Help me out of wireless hell
Paul Iadonisi
pri.nhlug at iadonisi.to
Tue Aug 27 12:16:41 EDT 2002
On Tue, Aug 27, 2002 at 11:14:36AM -0400, Tom Buskey wrote:
[snip]
>
> So, she returned the card, got a different brand, & everything's
> working. Yep, the linksys card should've worked, but why spend another
> minute on it when you have a solution that works?
Well, this is precisely why I'm inclined to keep the card. It works
perfectly where I *need* it to work. And if it hadn't been for the
WPC11v3/WAPv2.2 incompatibility, I would have had it working very quickly.
The drivers I grabbed from linux-wlan.com worked with very little tweaking,
once I tried it against the WAP where I'm doing my work.
The home based WAP is more of a 'nice to have'. I'd rather spend a little
time looking for an alternative WAP than change a card I know works where
it's more important.
Then again, I *might* change my mind. The Linksys WAPv2.2 is a cheap
and therefore popular choice. I'd might rather have a card that works with
it.
> FWIW, I like the compaq card better then the addtron. It works with
> Netstumbler. The addtron works with kismet though.
>
> I should mention that all this testing was done using WinXP :-/
Ah. That changes the picture quite a bit, I'd say. I haven't had any
problems with the Linux/WPC11v3 combination outside of the WAPv2.2 issue.

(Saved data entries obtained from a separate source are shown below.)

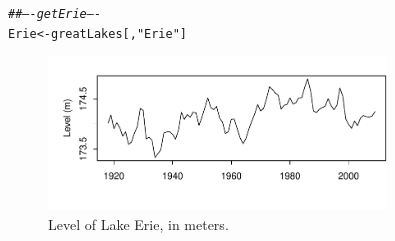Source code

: \documentclass[12pt, a4paper,  BCOR=8.25mm, DIV=15]{scrartcl}\usepackage[]{graphicx}\usepackage[]{color}
\makeatletter
\newcommand{\hlstr}[1]{\textcolor[rgb]{0.192,0.494,0.8}{#1}}%
\newcommand{\hlcom}[1]{\textcolor[rgb]{0.678,0.584,0.686}{\textit{#1}}}%
\newcommand{\hlstd}[1]{\textcolor[rgb]{0.345,0.345,0.345}{#1}}%
\newcommand{\hlkwb}[1]{\textcolor[rgb]{0.69,0.353,0.396}{#1}}%
\newenvironment{kframe}{%
 \def\at@end@of@kframe{}%
 \ifinner\ifhmode%
  \def\at@end@of@kframe{\end{minipage}}%
  \begin{minipage}{\columnwidth}%
 \fi\fi%
 \def\FrameCommand##1{\hskip\@totalleftmargin \hskip-\fboxsep
 \colorbox{shadecolor}{##1}\hskip-\fboxsep
     \hskip-\linewidth \hskip-\@totalleftmargin \hskip\columnwidth}%
 \MakeFramed {\advance\hsize-\width
   \@totalleftmargin\z@ \linewidth\hsize
   \@setminipage}}%
 {\par\unskip\endMakeFramed%
 \at@end@of@kframe}
\newenvironment{knitrout}{}{} %
\makeatother
\begin{document}
\begin{knitrout}
\color{fgcolor}\begin{kframe}
\begin{alltt}
\hlcom{## ---- getErie ----}
\hlstd{Erie} \hlkwb{<-} \hlstd{greatLakes[,}\hlstr{"Erie"}\hlstd{]}
\end{alltt}
\end{kframe}
\end{knitrout}

\begin{figure}
\begin{knitrout}
\color{fgcolor}

{\centering \includegraphics[width=0.8\textwidth]{figs/xmeth-Erie1-12_4-1} 

}



\end{knitrout}
\caption{Level of Lake Erie, in meters.
}\label{fig:erie}
\end{figure}
\end{document}
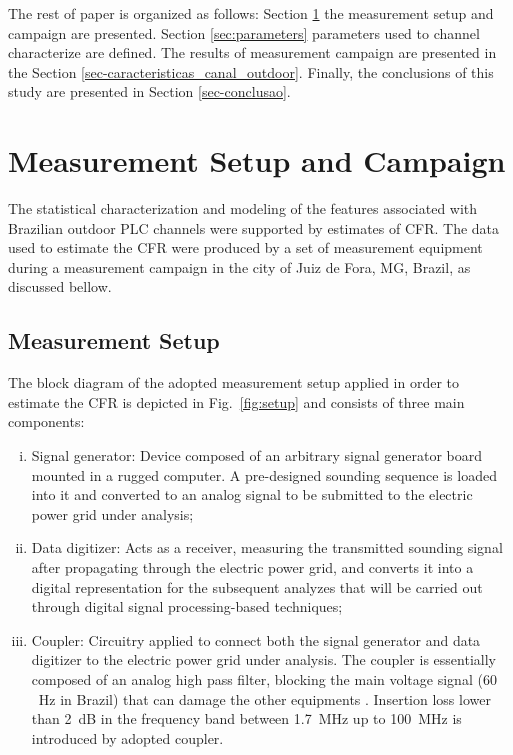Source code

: \documentclass[journal]{IEEEtran}
\begin{document}
The rest of paper is organized as follows: Section \ref{sec:campaign} the measurement setup and campaign are presented. Section \ref{sec:parameters} parameters used to channel characterize are defined. The results of measurement campaign are presented in the Section \ref{sec-caracteristicas_canal_outdoor}. Finally, the conclusions of this study are presented in Section \ref{sec-conclusao}.

\section{Measurement Setup and Campaign}
\label{sec:campaign}

The statistical characterization and modeling of the features associated with Brazilian outdoor PLC channels were supported by estimates of \ac{CFR}. The data used to estimate the CFR were produced by a set of measurement equipment during a measurement campaign in the city of Juiz de Fora, MG, Brazil, as discussed bellow.

\subsection{Measurement Setup}

The block diagram of the adopted measurement setup applied in order to estimate the \ac{CFR} is depicted in Fig.~\ref{fig:setup} and consists of three main components:
\begin{enumerate}[(i)]
\item Signal generator: Device composed of an arbitrary signal generator board mounted in a rugged computer.
A pre-designed sounding sequence is loaded into it and converted to an analog signal to be submitted to the electric power grid under analysis;
\item Data digitizer: Acts as a receiver, measuring the transmitted sounding signal after propagating through the electric power grid,
and converts it into a digital representation for the subsequent analyzes that will be carried out through digital signal processing-based techniques;
\item Coupler: Circuitry applied to connect both the signal generator and data digitizer to the electric power grid under analysis.
The coupler is essentially composed of an analog high pass filter, blocking the main voltage signal ($60$~Hz in Brazil) that can damage the other equipments \cite{SilvaCosta2017}. Insertion loss lower than 2~dB in the frequency band between 1.7~MHz up to 100~MHz is introduced by adopted coupler.
\end{enumerate}
\end{document}
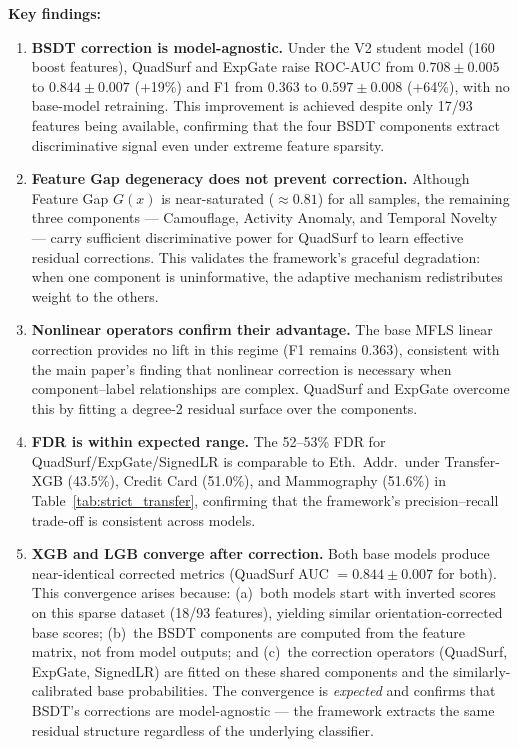 \documentclass[journal]{IEEEtran}
\begin{document}
\textbf{Key findings:}

\begin{enumerate}
  \item \textbf{BSDT correction is model-agnostic.} Under the V2 student model (160 boost features), QuadSurf and ExpGate raise ROC-AUC from $0.708{\pm}0.005$ to $0.844{\pm}0.007$ (+19\%) and F1 from $0.363$ to $0.597{\pm}0.008$ (+64\%), with no base-model retraining. This improvement is achieved despite only 17/93 features being available, confirming that the four BSDT components extract discriminative signal even under extreme feature sparsity.

  \item \textbf{Feature Gap degeneracy does not prevent correction.} Although Feature Gap $G(x)$ is near-saturated ($\approx 0.81$) for all samples, the remaining three components --- Camouflage, Activity Anomaly, and Temporal Novelty --- carry sufficient discriminative power for QuadSurf to learn effective residual corrections. This validates the framework's graceful degradation: when one component is uninformative, the adaptive mechanism redistributes weight to the others.

  \item \textbf{Nonlinear operators confirm their advantage.} The base MFLS linear correction provides no lift in this regime (F1 remains 0.363), consistent with the main paper's finding that nonlinear correction is necessary when component--label relationships are complex. QuadSurf and ExpGate overcome this by fitting a degree-2 residual surface over the components.

  \item \textbf{FDR is within expected range.} The 52--53\% FDR for QuadSurf/ExpGate/SignedLR is comparable to Eth.\ Addr.\ under Transfer-XGB (43.5\%), Credit Card (51.0\%), and Mammography (51.6\%) in Table~\ref{tab:strict_transfer}, confirming that the framework's precision--recall trade-off is consistent across models.

  \item \textbf{XGB and LGB converge after correction.} Both base models produce near-identical corrected metrics (QuadSurf AUC $= 0.844{\pm}0.007$ for both). This convergence arises because: (a)~both models start with inverted scores on this sparse dataset (18/93 features), yielding similar orientation-corrected base scores; (b)~the BSDT components are computed from the feature matrix, not from model outputs; and (c)~the correction operators (QuadSurf, ExpGate, SignedLR) are fitted on these shared components and the similarly-calibrated base probabilities. The convergence is \emph{expected} and confirms that BSDT's corrections are model-agnostic --- the framework extracts the same residual structure regardless of the underlying classifier.
\end{enumerate}
\end{document}
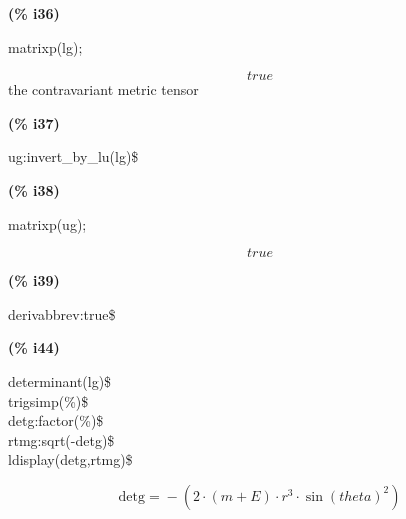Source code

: \documentclass[fleqn]{article}
\begin{document}
\noindent
\begin{minipage}[t]{4.000000em}\color{red}\bfseries
(\% i36)	
\end{minipage}
\begin{minipage}[t]{\textwidth}\color{blue}
matrixp(lg);
\end{minipage}
\[\displaystyle \tag{\% o36} 
true\mbox{}
\]
the contravariant metric tensor


\noindent
\begin{minipage}[t]{4.000000em}\color{red}\bfseries
(\% i37)	
\end{minipage}
\begin{minipage}[t]{\textwidth}\color{blue}
ug:invert\_by\_lu(lg)\$
\end{minipage}

\noindent%



\noindent
\begin{minipage}[t]{4.000000em}\color{red}\bfseries
(\% i38)	
\end{minipage}
\begin{minipage}[t]{\textwidth}\color{blue}
matrixp(ug);
\end{minipage}
\[\displaystyle \tag{\% o38} 
true\mbox{}
\]


\noindent
\begin{minipage}[t]{4.000000em}\color{red}\bfseries
(\% i39)	
\end{minipage}
\begin{minipage}[t]{\textwidth}\color{blue}
derivabbrev:true\$
\end{minipage}

\noindent%



\noindent
\begin{minipage}[t]{4.000000em}\color{red}\bfseries
(\% i44)	
\end{minipage}
\begin{minipage}[t]{\textwidth}\color{blue}
determinant(lg)\$\\
trigsimp(\%)\$\\
detg:factor(\%)\$\\
rtmg:sqrt(-detg)\$\\
ldisplay(detg,rtmg)\$
\end{minipage}
\[\displaystyle \tag{\% t44} 
\ensuremath{\mathrm{detg}}\mathop{=}\mathop{-}\left( 2\mathop{\ensuremath{\cdot}}\left( m\mathop{+}E\right) \mathop{\ensuremath{\cdot}}{{r}^{3}}\mathop{\ensuremath{\cdot}}{{\sin{(theta)}}^{2}}\right) \mbox{}\]
\end{document}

> OB unix: ok, my DHCP server is NetBSD
> OB Linux: my laptop is dual boot. I usually run Mandrake 8.2. WinXP
> boots faster though :-(
Betcha my OS (Red Hat 7.3 on a 500MHz Toshiba Tecra 8100) boots faster than
your OS. ;-) (Here's to hoping we never meet when we both happen to have our
laptops so you can't prove me wrong :-)).
--
-Paul Iadonisi
Senior System Administrator
Red Hat Certified Engineer / Local Linux Lobbyist
Ever see a penguin fly? -- Try Linux.